Palace warns ECQ may be reimposed if…

Alexis Romero - The Philippine Star
Palace warns ECQ may be reimposed ifâ¦
“No place in the Philippines is under ECQ and MECQ. But if many of us do not follow health protocols or do not observe social distancing or physical distancing, wash hands, and continue to leave their homes for unnecessary reasons, we may revert to ECQ or MECQ,” said presidential spokesman Harry Roque.
Presidential Photo / Toto Lozano

MANILA, Philippines — As quarantine measures were eased nationwide yesterday, Malacañang warned the people that stricter protocols under another enhanced community quarantine (ECQ) could be reimposed if the public fails to observe safe physical distancing and health standards that would prevent the spread of the coronavirus.

Metro Manila, home to more than 12 million people and contributor of a third of the country’s gross domestic product, shifted from modified enhanced community quarantine (MECQ) to the more lenient general community quarantine (GCQ) yesterday.

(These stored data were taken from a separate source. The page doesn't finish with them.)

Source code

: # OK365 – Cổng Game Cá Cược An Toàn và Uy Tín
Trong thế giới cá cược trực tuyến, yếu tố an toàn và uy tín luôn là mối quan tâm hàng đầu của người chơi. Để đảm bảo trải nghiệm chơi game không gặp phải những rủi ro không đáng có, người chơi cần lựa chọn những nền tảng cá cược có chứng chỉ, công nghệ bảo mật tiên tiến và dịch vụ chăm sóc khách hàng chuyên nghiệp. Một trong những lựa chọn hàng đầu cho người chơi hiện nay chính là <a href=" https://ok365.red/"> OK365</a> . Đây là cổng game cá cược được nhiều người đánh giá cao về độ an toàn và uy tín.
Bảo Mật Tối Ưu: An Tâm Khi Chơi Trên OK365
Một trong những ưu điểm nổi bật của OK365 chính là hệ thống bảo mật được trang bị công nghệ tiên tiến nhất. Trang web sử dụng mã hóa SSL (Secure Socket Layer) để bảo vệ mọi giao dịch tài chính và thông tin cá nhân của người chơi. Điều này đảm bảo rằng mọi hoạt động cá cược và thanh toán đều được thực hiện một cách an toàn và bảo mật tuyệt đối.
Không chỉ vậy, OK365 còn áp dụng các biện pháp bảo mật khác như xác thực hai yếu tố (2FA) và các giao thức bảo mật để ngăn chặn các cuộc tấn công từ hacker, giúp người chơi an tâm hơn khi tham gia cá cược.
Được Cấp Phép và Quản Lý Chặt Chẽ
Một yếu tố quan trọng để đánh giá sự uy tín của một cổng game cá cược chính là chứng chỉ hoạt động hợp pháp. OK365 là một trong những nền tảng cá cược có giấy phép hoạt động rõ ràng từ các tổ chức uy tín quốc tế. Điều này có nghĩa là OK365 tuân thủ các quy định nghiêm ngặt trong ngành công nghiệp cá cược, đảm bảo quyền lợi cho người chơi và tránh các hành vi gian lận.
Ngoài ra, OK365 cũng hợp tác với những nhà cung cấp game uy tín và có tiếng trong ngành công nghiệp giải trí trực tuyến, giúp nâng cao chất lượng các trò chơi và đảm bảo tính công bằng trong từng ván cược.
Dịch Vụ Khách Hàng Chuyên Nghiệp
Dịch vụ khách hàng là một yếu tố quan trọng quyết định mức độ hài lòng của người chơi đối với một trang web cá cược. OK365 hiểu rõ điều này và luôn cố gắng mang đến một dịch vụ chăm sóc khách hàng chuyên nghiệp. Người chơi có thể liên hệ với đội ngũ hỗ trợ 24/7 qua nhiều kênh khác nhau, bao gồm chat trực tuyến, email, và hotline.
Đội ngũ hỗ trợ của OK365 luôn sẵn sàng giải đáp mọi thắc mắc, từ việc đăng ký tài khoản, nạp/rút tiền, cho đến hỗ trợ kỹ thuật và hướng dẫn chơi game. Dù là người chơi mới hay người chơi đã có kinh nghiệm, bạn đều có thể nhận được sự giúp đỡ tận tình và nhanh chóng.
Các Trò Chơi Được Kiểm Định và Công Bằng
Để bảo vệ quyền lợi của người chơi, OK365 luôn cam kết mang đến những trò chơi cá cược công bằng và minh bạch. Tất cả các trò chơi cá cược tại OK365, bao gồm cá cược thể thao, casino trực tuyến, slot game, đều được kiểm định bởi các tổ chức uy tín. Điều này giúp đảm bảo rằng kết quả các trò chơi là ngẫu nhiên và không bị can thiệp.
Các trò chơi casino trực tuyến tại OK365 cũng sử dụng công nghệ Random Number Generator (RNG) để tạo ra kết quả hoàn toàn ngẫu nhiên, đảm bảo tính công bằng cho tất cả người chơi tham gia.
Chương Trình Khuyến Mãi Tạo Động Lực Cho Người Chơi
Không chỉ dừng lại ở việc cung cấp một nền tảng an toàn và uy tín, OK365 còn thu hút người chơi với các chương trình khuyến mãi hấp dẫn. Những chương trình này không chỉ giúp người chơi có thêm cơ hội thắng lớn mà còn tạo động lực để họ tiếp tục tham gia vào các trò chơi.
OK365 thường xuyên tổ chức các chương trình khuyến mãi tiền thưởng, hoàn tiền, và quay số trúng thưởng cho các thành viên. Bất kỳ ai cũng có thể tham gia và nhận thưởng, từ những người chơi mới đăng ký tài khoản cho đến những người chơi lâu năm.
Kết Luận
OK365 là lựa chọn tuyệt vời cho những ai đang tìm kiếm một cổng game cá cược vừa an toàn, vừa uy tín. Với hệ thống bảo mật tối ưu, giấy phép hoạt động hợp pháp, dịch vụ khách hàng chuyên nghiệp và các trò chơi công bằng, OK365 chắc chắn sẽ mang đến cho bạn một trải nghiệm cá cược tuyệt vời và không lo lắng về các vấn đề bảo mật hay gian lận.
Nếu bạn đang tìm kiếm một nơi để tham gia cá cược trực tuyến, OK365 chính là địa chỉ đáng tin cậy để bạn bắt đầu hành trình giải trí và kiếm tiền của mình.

Central Luzon and Calabarzon regions, Baguio City, and the provinces of Pangasinan and Albay in Luzon, Central Visayas region and Iloilo City in the Visayas, and the cities of Zamboanga and Davao in Mindanao have also been downgraded to GCQ while the rest of the country are now under the most lenient modified general community quarantine (MGCQ).

“No place in the Philippines is under ECQ and MECQ. But if many of us do not follow health protocols or do not observe social distancing or physical distancing, wash hands, and continue to leave their homes for unnecessary reasons, we may revert to ECQ or MECQ,” said presidential spokesman Harry Roque.

Officials have advised the public not to be complacent even if quarantine measures have been relaxed, saying the easing is being done to reopen the economy gradually and not because the threat of the virus is no longer present.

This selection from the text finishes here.